Single-crystal LRMO cathodes, with minimal grain boundaries, offer superior mechanical strength and reduced cracking. Sub-micron single crystals with integrated Li2WO4 phases enhance bulk ionic conductivity and interface stability. For instance, in halide-based systems, these cathodes delivered areal capacities ≥3.15 mA·h·cm–2 and 84.1% retention after 1200 cycles at 1 C. Multifunctional surface modifications, such as lithium gradient layers and Li2MoO4 coatings, further promote interface lithium ion transport without compromising oxygen redox activity, achieving 244 mA·h·g–1 at 0.05 C and stable performance at 45°C.

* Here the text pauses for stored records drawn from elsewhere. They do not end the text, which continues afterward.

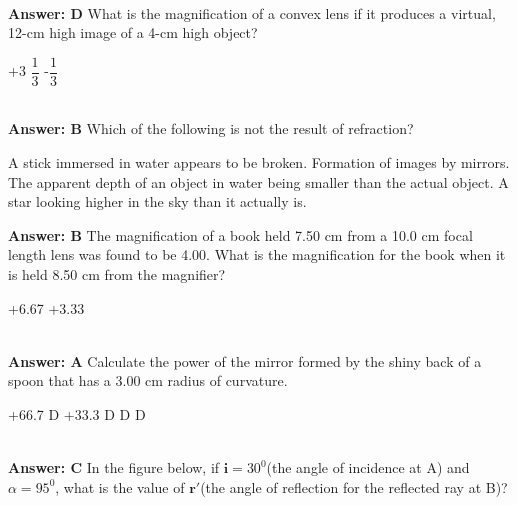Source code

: \documentclass[12pt,addpoints]{exam}
\begin{document}
{{{\begin{questions}
					\begin{oneparchoices}
					\end{oneparchoices}	
					\\ \textbf{Answer: D}
					\question What is the magnification of a convex lens if it produces a virtual, 12-cm high image of a 4-cm high object?\\
					\begin{oneparchoices}
						\choice -3
						\choice +3
						\choice $\dfrac{1}{3}$
						\choice -$\dfrac{1}{3}$
					\end{oneparchoices}
					\\ \textbf{Answer: B} 
					\question Which of the following is not the result of refraction? 
					\begin{choices}
						\choice A stick immersed in water appears to be broken.
						\choice Formation of images by mirrors.
						\choice The apparent depth of an object in water being smaller than the actual object.
						\choice A star looking higher in the sky than it actually is.
					\end{choices}
					\textbf{Answer: B}
					\question  The magnification of a book held 7.50 cm from a 10.0 cm focal length lens was found to be 4.00. What is the magnification for the book when it is held 8.50 cm from the magnifier?\\ 
					\begin{oneparchoices}
						\choice +6.67
						\choice +3.33
						\choice -6.67
						.33
					\end{oneparchoices}
					\\ \textbf{Answer: A}	
					\question Calculate the power of the mirror formed by the shiny back of a spoon that has a 3.00 cm radius of curvature. \\
					\begin{oneparchoices}
						\choice +66.7 D
						\choice +33.3 D
						\choice -66.7 D
						\choice -33.3 D	
					\end{oneparchoices}
					\\ \textbf{Answer: C}
					\question In the figure below, if $\textbf{i}=30^0$(the angle of incidence at A) and $\alpha=95^0$, what is the value of $\textbf{r}'$(the angle of reflection for the reflected ray at B)?
					\begin{center}

\end{center}
\end{questions}}}}
\end{document}
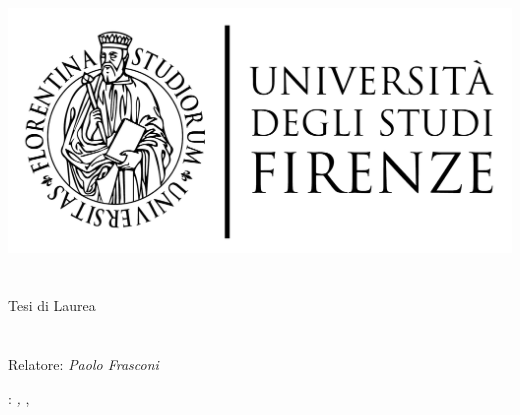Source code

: \begin{titlepage}
	\begin{center}
   	\large
      \hfill
      \vfill
      \begingroup
         \includegraphics[scale=0.15]{logo/LOGO}\\
			\myFaculty \\
			\myDegree \\ 
			\vspace{0.5cm}
         \vspace{0.5cm}    
         Tesi di Laurea    
      \endgroup 
      \vfill 
      \begingroup
      	\color{Maroon}\spacedallcaps{\myItalianTitle} \\ $\ $\\
      	\spacedallcaps{\myEnglishTitle} \\ 	
	\bigskip
      \endgroup
      \spacedlowsmallcaps{\myName}
      \vfill 
      \vfill
      Relatore: \emph{Paolo Frasconi}\\
      \vfill
      \vfill
      \myTime
      \vfill                      
	\end{center}        
\end{titlepage}   
   \newpage
	\thispagestyle{empty}
	\hfill
	\vfill
	\noindent\myName: 
	\textit{\myItalianTitle,} 
	\myDegree, \textcopyright\ \myTime
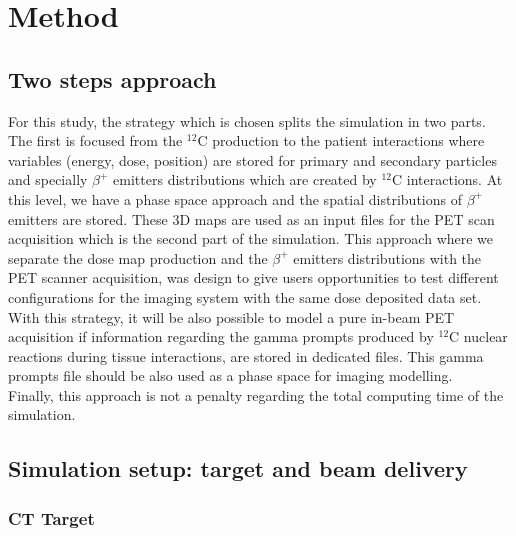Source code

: \documentclass[11pt]{iopart}
\begin{document}
\section{Method}




\subsection{Two steps approach}

For this study, the strategy which is chosen splits the simulation in two parts. The first is focused from the $^{12}$C production to the patient interactions where variables (energy, dose, position) are stored for primary and secondary particles and specially $\beta^+$ emitters distributions which are created by $^{12}$C interactions. At this level, we have a phase space approach and the spatial distributions of $\beta^+$ emitters are stored. These 3D maps are used as an input files for the PET scan acquisition which is the second part of the simulation. This approach where we separate the dose map production and the $\beta^+$ emitters distributions with the PET scanner acquisition, was design to give users opportunities to test different configurations for the imaging system with the same dose deposited data set. With this strategy, it will be also possible to model a pure in-beam PET acquisition if information regarding the gamma prompts produced by $^{12}$C nuclear reactions during tissue interactions, are stored in dedicated files. This gamma prompts file should be also used as a phase space for imaging modelling.\\
Finally, this approach is not a penalty regarding the total computing time of the simulation.     


\subsection{Simulation setup: target and beam delivery}

\subsubsection{CT Target}
\end{document}

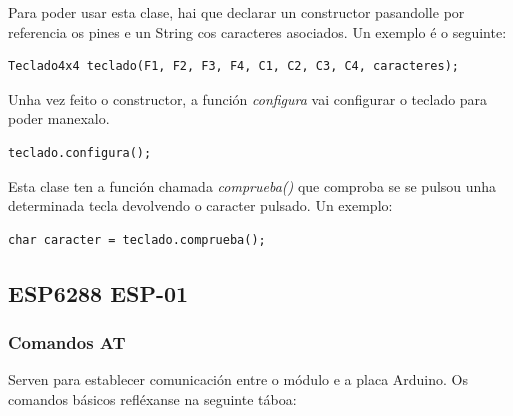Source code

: \documentclass[11pt,twoside]{book}
\begin{document}
Para poder usar esta clase, hai que declarar un constructor pasandolle por referencia os pines e un String cos caracteres asociados. Un exemplo é o seguinte:

\begin{verbatim}
Teclado4x4 teclado(F1, F2, F3, F4, C1, C2, C3, C4, caracteres);
\end{verbatim}

Unha vez feito o constructor, a función \textit{configura} vai configurar o teclado para poder manexalo.

\begin{verbatim}
teclado.configura();
\end{verbatim}

Esta clase ten a función chamada \textit{comprueba()} que comproba se se pulsou unha determinada tecla devolvendo o caracter pulsado. Un exemplo:

\begin{verbatim}
char caracter = teclado.comprueba();
\end{verbatim}


\subsection{ESP6288 ESP-01}

\subsubsection{Comandos AT}

Serven para establecer comunicación entre o módulo e a placa Arduino. Os comandos básicos refléxanse na seguinte táboa:
\end{document}
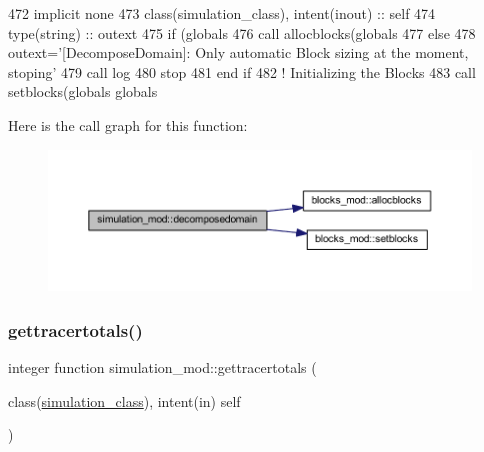 \begin{DoxyCode}
472     \textcolor{keywordtype}{implicit none}
473     \textcolor{keywordtype}{class}(simulation\_class), \textcolor{keywordtype}{intent(inout)} :: self
474     \textcolor{keywordtype}{type}(string) :: outext
475     \textcolor{keywordflow}{if} (globals%
476         \textcolor{keyword}{call }allocblocks(globals%
477     \textcolor{keywordflow}{else}
478         outext=\textcolor{stringliteral}{'[DecomposeDomain]: Only automatic Block sizing at the moment, stoping'}
479         \textcolor{keyword}{call }log%
480         stop
481 \textcolor{keywordflow}{    end if}
482     \textcolor{comment}{! Initializing the Blocks}
483     \textcolor{keyword}{call }setblocks(globals%
      globals%
\end{DoxyCode}
Here is the call graph for this function\+:\nopagebreak
\begin{figure}[H]
\begin{center}
\leavevmode
\includegraphics[width=350pt]{namespacesimulation__mod_a2b8198a9fb3f7671c6b45192a0b9740c_cgraph}
\end{center}
\end{figure}
\mbox{\label{namespacesimulation__mod_a0ad485eab624ffa4df282f1da8d9f214}} 
\subsubsection{\texorpdfstring{gettracertotals()}{gettracertotals()}}
{\footnotesize\ttfamily integer function simulation\+\_\+mod\+::gettracertotals (\begin{DoxyParamCaption}\item[{class(\mbox{\hyperlink{structsimulation__mod_1_1simulation__class}{simulation\+\_\+class}}), intent(in)}]{self }\end{DoxyParamCaption})\hspace{0.3cm}{\ttfamily [private]}}



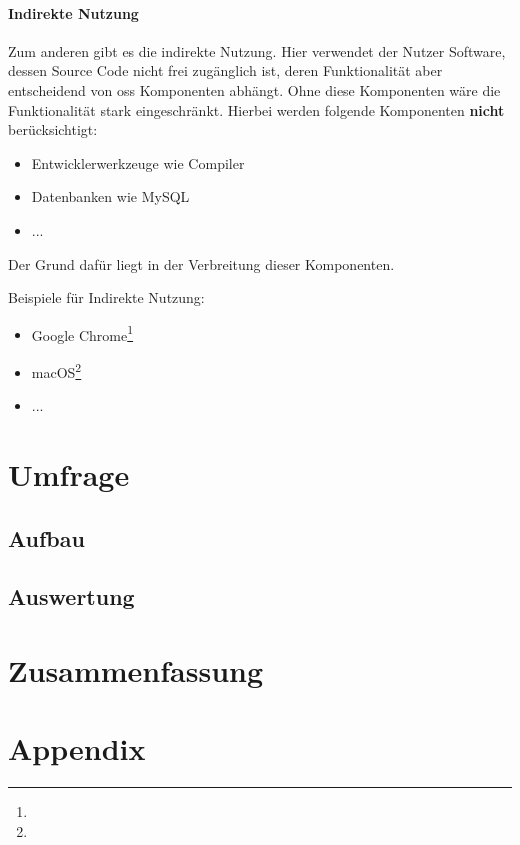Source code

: \documentclass[a4paper]{article}
\begin{document}
            \paragraph{Indirekte Nutzung}
                Zum anderen gibt es die indirekte Nutzung. Hier verwendet der Nutzer Software, dessen Source Code nicht frei zugänglich ist, deren Funktionalität aber entscheidend von \gls{oss} Komponenten abhängt. Ohne diese Komponenten wäre die Funktionalität stark eingeschränkt. Hierbei werden folgende Komponenten \textbf{nicht} berücksichtigt:
                
                \begin{itemize}
                    \item Entwicklerwerkzeuge wie Compiler
                    \item Datenbanken wie MySQL
                    \item ... %
                \end{itemize}
                Der Grund dafür liegt in der Verbreitung dieser Komponenten. %
                
                Beispiele für Indirekte Nutzung:
                \begin{itemize}
                    \item Google Chrome\footnote{}
                    \item macOS\footnote{}
                    \item ... %
                \end{itemize}
        
    \section{Umfrage}
        \subsection{Aufbau}
            
        \subsection{Auswertung}
    
    \section{Zusammenfassung}
    
    \clearpage
    \section*{Appendix}
    
        \printglossary[type=\acronymtype]
        \printglossary
        
        \clearpage
        \nocite{*}
        \printbibliography
        
        
\end{document}
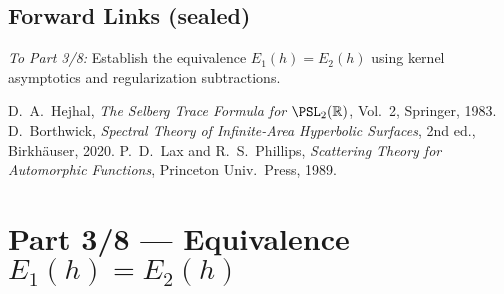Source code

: \subsection*{Forward Links (sealed)}\relax\hspace{0pt}
\noindent
\emph{To Part 3/8:} Establish the equivalence $E_1(h)=E_2(h)$ using kernel asymptotics and regularization subtractions.\relax\hspace{0pt} %

\begin{thebibliography}{9}
 D.~A.~Hejhal, \emph{The Selberg Trace Formula for $\PSL_2(\mathbb{R})$}, Vol.~2, Springer, 1983. %
 D.~Borthwick, \emph{Spectral Theory of Infinite-Area Hyperbolic Surfaces}, 2nd ed., Birkhäuser, 2020. %
 P.~D.~Lax and R.~S.~Phillips, \emph{Scattering Theory for Automorphic Functions}, Princeton Univ.\ Press, 1989. %
\end{thebibliography}


\section*{Part 3/8 — Equivalence $E_{1}(h)=E_{2}(h)$}\relax\hspace{0pt}

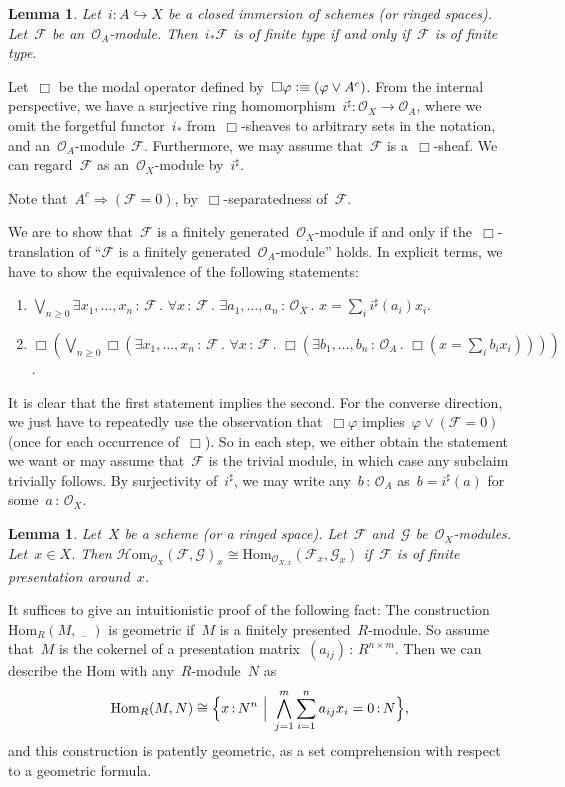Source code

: \documentclass[10pt,reqno,a4paper]{amsbook}
\makeatletter
\theoremstyle{definition}
\theoremstyle{plain}
\newtheorem{lemma}[defn]{Lemma}
\theoremstyle{remark}
\newcommand{\F}{\mathcal{F}}
\renewcommand{\G}{\mathcal{G}}
\renewcommand{\O}{\mathcal{O}}
\newcommand{\Hom}{\mathrm{Hom}}
\newcommand{\HOM}{\mathcal{H}\mathrm{om}}
\newcommand{\placeholder}{\underline{\quad}}
\newcommand{\?}{\,{:}\,}
\renewcommand{\_}{\mathpunct{.}\,}
\newcommand{\defequiv}{\vcentcolon\equiv}
\renewenvironment{proof}[1][\proofname]{\par
  \pushQED{\qed}%
  \normalfont \topsep6\p@\@plus6\p@\relax
  \trivlist
  \item[\hskip\labelsep
        \itshape
    #1\@addpunct{.}]\ignorespaces
}{%
  \popQED\endtrivlist\@endpefalse
}
\makeatother
\begin{document}
\begin{lemma}\label{lemma:pushforward-finite-type}
Let~$i : A \hookrightarrow X$ be a closed immersion of schemes (or
ringed spaces). Let~$\F$ be an~$\O_A$-module. Then~$i_*\F$ is of finite type if
and only if~$\F$ is of finite type.\end{lemma}
\begin{proof}
Let~$\Box$ be the modal operator defined by~$\Box\varphi \defequiv (\varphi \vee
A^c)$. From the internal perspective, we have a surjective ring homomorphism~$i^\sharp
: \O_X \to \O_A$, where we omit the forgetful functor~$i_*$ from~$\Box$-sheaves
to arbitrary sets in the notation, and an~$\O_A$-module~$\F$. Furthermore, we
may assume that~$\F$ is a~$\Box$-sheaf. We can regard~$\F$ as an~$\O_X$-module
by~$i^\sharp$.

Note that~$A^c \Rightarrow (\F = 0)$, by~$\Box$-separatedness of~$\F$.

We are to show that~$\F$ is a finitely generated~$\O_X$-module if and only if
the~$\Box$-translation of ``$\F$ is a finitely generated~$\O_A$-module'' holds.
In explicit terms, we have to show the equivalence of the following statements:
\begin{enumerate}
\item $\bigvee_{n \geq 0} \exists x_1,\ldots,x_n\?\F\_
  \forall x\?\F\_ \exists a_1,\ldots,a_n\?\O_X\_ x = \sum_i i^\sharp(a_i) x_i$.
\item $\Box(\bigvee_{n \geq 0} \Box(\exists x_1,\ldots,x_n\?\F\_
  \forall x\?\F\_ \Box(\exists b_1,\ldots,b_n\?\O_A\_ \Box(
    x = \sum_i b_i x_i))))$.
\end{enumerate}
It is clear that the first statement implies the second. For the converse
direction, we just have to repeatedly use the observation that~$\Box\varphi$
implies~$\varphi \vee (\F = 0)$ (once for each occurrence of~$\Box$). So in each
step, we either obtain the statement we want or may assume
that~$\F$ is the trivial module, in which case any subclaim trivially follows. By
surjectivity of~$i^\sharp$, we may write any~$b\?\O_A$ as~$b =
i^\sharp(a)$ for some~$a\?\O_X$.
\end{proof}

\begin{lemma}\label{lemma:fp-hom-geometric}
Let~$X$ be a scheme (or a ringed space). Let~$\F$ and~$\G$ be~$\O_X$-modules. Let~$x
\in X$. Then $\HOM_{\O_X}(\F,\G)_x \cong \Hom_{\O_{X,x}}(\F_x,\G_x)$ if~$\F$ is
of finite presentation around~$x$.\end{lemma}
\begin{proof}It suffices to give an intuitionistic proof of the following fact:
The construction~$\Hom_R(M,\placeholder)$ is geometric if~$M$ is a finitely
presented~$R$-module. So assume that~$M$ is the cokernel of a presentation
matrix~$(a_{ij}) \? R^{n \times m}$. Then we can describe the Hom with
any~$R$-module~$N$ as
\[ \Hom_R(M,N) \cong \Bigl\{ x \? N^n \ \Big|\ \bigwedge_{j=1}^m \sum_{i=1}^n a_{ij}
x_i = 0 \? N \Bigr\}, \]
and this construction is patently geometric, as a set comprehension with respect to
a geometric formula.
\end{proof}
\end{document}
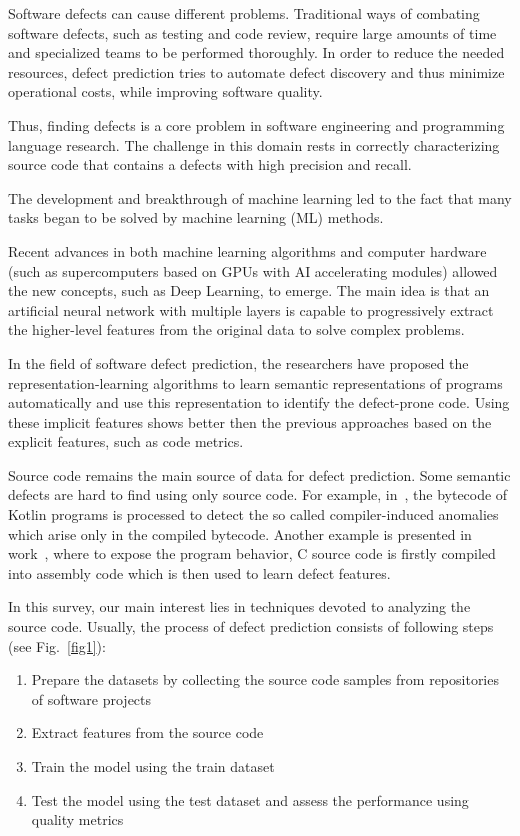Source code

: \documentclass{article}
\begin{document}
Software defects can cause different problems.
Traditional ways of combating software defects, such as testing and code review, require large amounts of time and specialized teams to be performed thoroughly.
In order to reduce the needed resources, defect prediction tries to automate defect discovery and thus minimize operational costs, while improving software quality.

Thus, finding defects is a core problem in software engineering and programming language research.
The challenge in this domain rests in correctly characterizing source code that contains a defects with high precision and recall.

The development and breakthrough of machine learning led to the fact that many tasks began to be solved by machine learning (ML) methods.

Recent advances in both machine learning algorithms and computer hardware (such as supercomputers based on GPUs with AI accelerating modules) allowed the new concepts, such as Deep Learning, to emerge.
The main idea is that an artificial neural network with multiple layers is capable to progressively extract the higher-level features from the original data to solve complex problems.

In the field of software defect prediction, the researchers have proposed the representation-learning algorithms to learn semantic representations of programs automatically and use this representation to identify the defect-prone code. Using these implicit features shows better then the previous approaches based on the explicit features, such as code metrics.

Source code remains the main source of data for defect prediction. 
Some semantic defects are hard to find using only source code. For example, in~\cite{BryksinEtAl2020}, the bytecode of Kotlin programs is processed to detect the so called compiler-induced anomalies which arise only in the compiled bytecode. Another example is presented in work~\cite{PhanNguyen2017}, where to expose the program behavior, C source code is firstly compiled into assembly code which is then used to learn defect features.

In this survey, our main interest lies in techniques devoted to analyzing the source code. Usually, the process of defect prediction consists of following steps (see Fig.~\ref{fig1}):
\begin{enumerate}
\item Prepare the datasets by collecting the source code samples from repositories of software projects
\item Extract features from the source code
\item Train the model using the train dataset
\item Test the model using the test dataset and assess the performance using quality metrics
\end{enumerate}
\end{document}
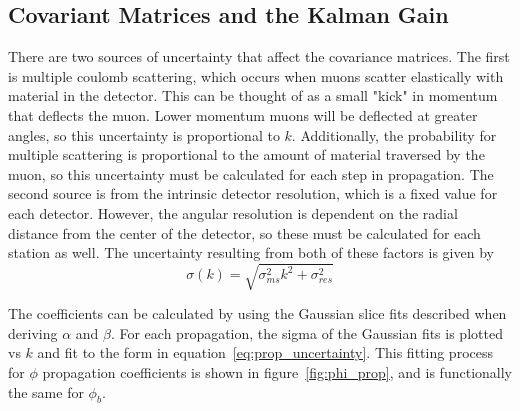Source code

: \subsection{Covariant Matrices and the Kalman Gain} \label{sec:kbmtf_cov}
There are two sources of uncertainty that affect the covariance matrices. The first is multiple coulomb scattering, which occurs when muons scatter elastically with material in the detector. This can be thought of as a small "kick" in momentum that deflects the muon. Lower momentum muons will be deflected at greater angles, so this uncertainty is proportional to $k$. Additionally, the probability for multiple scattering is proportional to the amount of material traversed by the muon, so this uncertainty must be calculated for each step in propagation. The second source is from the intrinsic detector resolution, which is a fixed value for each detector. However, the angular resolution is dependent on the radial distance from the center of the detector, so these must be calculated for each station as well. The uncertainty resulting from both of these factors is given by
\begin{equation}
	\label{eq:prop_uncertainty}
	\sigma(k)=\sqrt{\sigma_{ms}^2k^2+\sigma_{res}^2}
\end{equation}

The coefficients can be calculated by using the Gaussian slice fits described when deriving $\alpha$ and $\beta$. For each propagation, the sigma of the Gaussian fits is plotted vs $k$ and fit to the form in equation~\ref{eq:prop_uncertainty}. This fitting process for $\phi$ propagation coefficients is shown in figure~\ref{fig:phi_prop}, and is functionally the same for $\phi_b$.

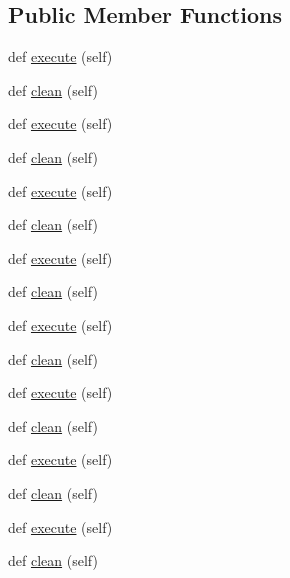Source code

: \subsection*{Public Member Functions}
\begin{DoxyCompactItemize}
\item 
def \hyperlink{classwaflib_1_1_build_1_1_clean_context_a1538df152852c7d957ae1e548eb04e4d}{execute} (self)
\item 
def \hyperlink{classwaflib_1_1_build_1_1_clean_context_a31a23b3781da365c034b7225c4aad31a}{clean} (self)
\item 
def \hyperlink{classwaflib_1_1_build_1_1_clean_context_a1538df152852c7d957ae1e548eb04e4d}{execute} (self)
\item 
def \hyperlink{classwaflib_1_1_build_1_1_clean_context_a31a23b3781da365c034b7225c4aad31a}{clean} (self)
\item 
def \hyperlink{classwaflib_1_1_build_1_1_clean_context_a1538df152852c7d957ae1e548eb04e4d}{execute} (self)
\item 
def \hyperlink{classwaflib_1_1_build_1_1_clean_context_a31a23b3781da365c034b7225c4aad31a}{clean} (self)
\item 
def \hyperlink{classwaflib_1_1_build_1_1_clean_context_a1538df152852c7d957ae1e548eb04e4d}{execute} (self)
\item 
def \hyperlink{classwaflib_1_1_build_1_1_clean_context_a31a23b3781da365c034b7225c4aad31a}{clean} (self)
\item 
def \hyperlink{classwaflib_1_1_build_1_1_clean_context_a1538df152852c7d957ae1e548eb04e4d}{execute} (self)
\item 
def \hyperlink{classwaflib_1_1_build_1_1_clean_context_a31a23b3781da365c034b7225c4aad31a}{clean} (self)
\item 
def \hyperlink{classwaflib_1_1_build_1_1_clean_context_a1538df152852c7d957ae1e548eb04e4d}{execute} (self)
\item 
def \hyperlink{classwaflib_1_1_build_1_1_clean_context_a31a23b3781da365c034b7225c4aad31a}{clean} (self)
\item 
def \hyperlink{classwaflib_1_1_build_1_1_clean_context_a1538df152852c7d957ae1e548eb04e4d}{execute} (self)
\item 
def \hyperlink{classwaflib_1_1_build_1_1_clean_context_a31a23b3781da365c034b7225c4aad31a}{clean} (self)
\item 
def \hyperlink{classwaflib_1_1_build_1_1_clean_context_a1538df152852c7d957ae1e548eb04e4d}{execute} (self)
\item 
def \hyperlink{classwaflib_1_1_build_1_1_clean_context_a31a23b3781da365c034b7225c4aad31a}{clean} (self)

\end{DoxyCompactItemize}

Reducing particle size to sub-micron scales in single-crystal LRMO cathodes optimizes interface contact and shortens diffusion paths. In sulfide-based solid-state batteries, this resulted in reversible capacities of 316 mA·h·g–1 at 0.05 C and 210 mA·h·g–1 at 1 C, with 86% retention after 300 cycles. High-loading electrodes (20 mg·cm–2) maintained 296 mA·h·g–1 and 90% retention over 50 cycles, highlighting the importance of morphology control.
Despite progress, challenges remain in scaling up LRMO cathodes for solid-state batteries. The complex synthesis of single crystals requires optimization for high yield and quality. Zero-strain materials, which minimize volume changes during cycling, are essential to mitigate mechanical stress and cracking. Machine learning can accelerate the design of such materials and interface coatings by predicting stable structures and ionic conductivities. For example, algorithms can optimize cation ordering or coating thickness to enhance compatibility.
Developing high-voltage-tolerant solid electrolytes is crucial for matching LRMO cathodes. Advances in dry electrode technology and thin-film processing can enable large-format Ah-level cells. The integration of AI-driven models for material screening and interface engineering will be key to overcoming current limitations. For instance, predictive models can identify novel solid electrolytes with high oxidative stability at voltages above 4.5 V.
In conclusion, LRMO cathodes hold immense potential for high-energy-density solid-state batteries. Through bulk and interfacial engineering, single-crystal designs, and advanced manufacturing, these cathodes can overcome issues like voltage decay and oxygen release. Future research should focus on zero-strain materials, AI-guided optimization, and scalable production techniques to realize the full promise of solid-state batteries for applications in electric vehicles and grid storage. The synergy between materials science and engineering will drive the commercialization of next-generation energy storage systems.